Anatomy of a Blocking Group

We all know them. Every blocking group has them. Maybe you are one of these characters, maybe you lie to yourself and pretend not to be, but here they are—the eight types of people you’ll find in a blocking group.
By Lily C. Sugrue

We all know them. Every blocking group has them. Maybe you are one of these characters, maybe you lie to yourself and pretend not to be, but here they are—the eight types of people you’ll find in a blocking group:

1. The One Who’s Involved in Everything: This kid is both the HoCo Chair and a PAF. They write for three different publications and have a term-time internship. In their spare time (they have spare time?), they volunteer as a tutor for high school students in Boston. Everyone knows them, and everyone likes them. They’re awesome, or so you assume, as you never have time to see them.

2. The One Who Goes Out All the Time: Tuesday night? Thursday afternoon? It doesn’t matter; this blockmate is probably headed out. Animal House is their model for life and college. They’re incredibly fun to be around, but impossible to keep up with.

3. The Athlete: They play a sport. It may only be an IM sport, but they wear the team sweatshirt all the time with sweats or yoga pants. The gym is their second home, and their dining hall plate is always filled with salads and large amounts of protein. It’s inspiring, but you also secretly hate them for it.

4. The Slob: Dishes in the sink? Piles of laundry lying around? Papers everywhere? You know who did it. This kid’s really nice, and probably really smart, too, but there’s one thing he never learned: how to clean up after himself.
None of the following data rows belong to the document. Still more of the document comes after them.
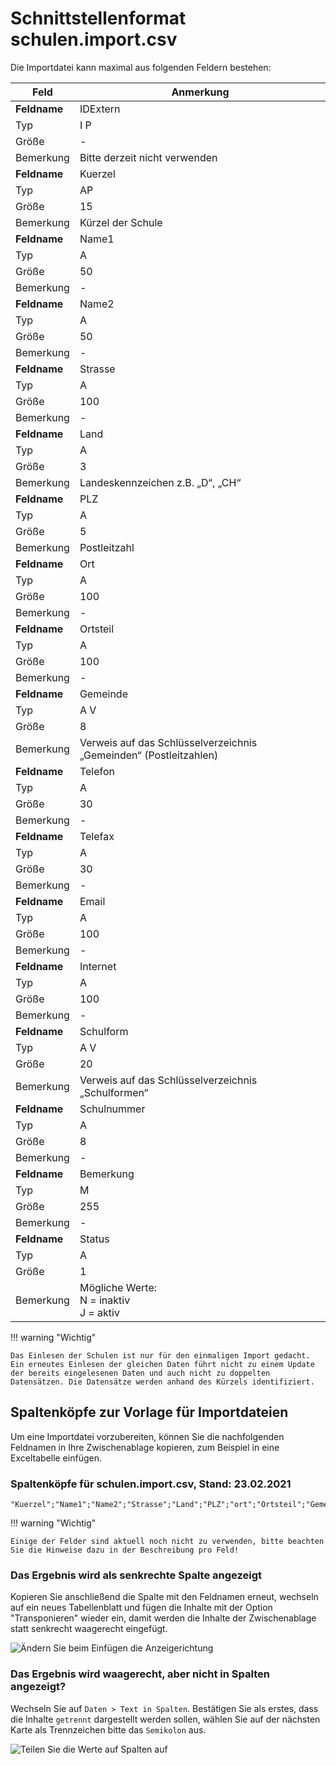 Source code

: # Schnittstellenformat schulen.import.csv

Die Importdatei kann maximal aus folgenden Feldern bestehen:

Feld|Anmerkung
---|---
**Feldname**|  IDExtern
Typ|  I P
Größe| -
Bemerkung|  Bitte derzeit nicht verwenden
**Feldname**|  Kuerzel
Typ|  AP
Größe| 15
Bemerkung|  Kürzel der Schule
**Feldname**|  Name1
Typ|  A
Größe| 50
Bemerkung|  -
**Feldname**|  Name2
Typ|  A
Größe| 50
Bemerkung|  -
**Feldname**|  Strasse
Typ|  A
Größe| 100
Bemerkung|  -
**Feldname**|  Land
Typ|  A
Größe| 3
Bemerkung|  Landeskennzeichen z.B. „D“, „CH“
**Feldname**|  PLZ
Typ|  A
Größe| 5
Bemerkung|  Postleitzahl
**Feldname**|  Ort
Typ|  A
Größe| 100
Bemerkung|  -
**Feldname**|  Ortsteil
Typ|  A
Größe| 100
Bemerkung|  -
**Feldname**|  Gemeinde
Typ|  A V
Größe| 8
Bemerkung| Verweis auf das Schlüsselverzeichnis „Gemeinden“ (Postleitzahlen)
**Feldname**|  Telefon
Typ|  A
Größe| 30
Bemerkung| -
**Feldname**|  Telefax
Typ|  A
Größe| 30
Bemerkung| -
**Feldname**|  Email
Typ|  A
Größe| 100
Bemerkung| -
**Feldname**|  Internet
Typ|  A
Größe| 100
Bemerkung| -
**Feldname**|  Schulform
Typ|  A V
Größe| 20
Bemerkung| Verweis auf das Schlüsselverzeichnis „Schulformen“
**Feldname**| Schulnummer
Typ|  A
Größe| 8
Bemerkung| -
**Feldname**| Bemerkung
Typ|  M
Größe| 255
Bemerkung| -
**Feldname**|  Status
Typ|  A
Größe| 1
Bemerkung| Mögliche Werte:<br/>N = inaktiv<br/>J = aktiv

!!! warning "Wichtig"

    Das Einlesen der Schulen ist nur für den einmaligen Import gedacht. Ein erneutes Einlesen der gleichen Daten führt nicht zu einem Update der bereits eingelesenen Daten und auch nicht zu doppelten Datensätzen. Die Datensätze werden anhand des Kürzels identifiziert.

## Spaltenköpfe zur Vorlage für Importdateien

Um eine Importdatei vorzubereiten, können Sie die nachfolgenden Feldnamen in Ihre Zwischenablage kopieren, zum Beispiel in eine Exceltabelle einfügen.

### Spaltenköpfe für schulen.import.csv, Stand: 23.02.2021

```
"Kuerzel";"Name1";"Name2";"Strasse";"Land";"PLZ";"ort";"Ortsteil";"Gemeinde";"Telefon";"Telefax";"Email";"Internet";"Schulform";"Schulnummer";"Status"
```

!!! warning "Wichtig"

    Einige der Felder sind aktuell noch nicht zu verwenden, bitte beachten Sie die Hinweise dazu in der Beschreibung pro Feld!

### Das Ergebnis wird als senkrechte Spalte angezeigt

Kopieren Sie anschließend die Spalte mit den Feldnamen erneut, wechseln auf ein neues Tabellenblatt und fügen die Inhalte mit der Option "Transponieren" wieder ein, damit werden die Inhalte der Zwischenablage statt senkrecht waagerecht eingefügt.

![Ändern Sie beim Einfügen die Anzeigerichtung](/assets/images/importe/magimp-8.png)

### Das Ergebnis wird waagerecht, aber nicht in Spalten angezeigt?

Wechseln Sie auf `Daten > Text in Spalten`. Bestätigen Sie als erstes, dass die Inhalte `getrennt` dargestellt werden sollen, wählen Sie auf der nächsten Karte als Trennzeichen bitte das ``Semikolon`` aus.

![Teilen Sie die Werte auf Spalten auf](/assets/images/importe/magimp-9.png)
5. The BFFs: These two are in it for each other. They go out together. They’re in the same clubs, maybe even the same concentration. They have the same friends. They’re constantly texting each other—even when they’re in the same room. They’re cool people, but let’s face it, they like each other way more than they like you, or anyone else in the blocking group for that matter.

6. The One with the Serious Boyfriend/Girlfriend: This plays out one of two ways: either you have one less roommate, or you have one extra roommate. You probably don’t see this blockmate much (or maybe you see them, and their significant other, way too much). Come graduation, you can expect a wedding invitation, or possibly sideline seats for a horrible breakup.

7. Kid Who Nobody Knew (And Still Doesn’t): You’re not really sure how they ended up in your blocking group. Neither is anyone else. The friend of a friend of a friend who didn’t want to float? That kid from section? You may never know. You don’t talk to them, and they don’t talk to you. You didn’t have that much in common to begin with, and now that you live in the same House, that hasn’t changed much.

8. The Genius: Maybe they live in the library. Maybe you never see them studying. Either way, this kid is mad smart. 3.9 GPA smart. Going to be President smart. One day, years from now, you will be telling your friends and colleagues that you were this kid’s Harvard blockmate.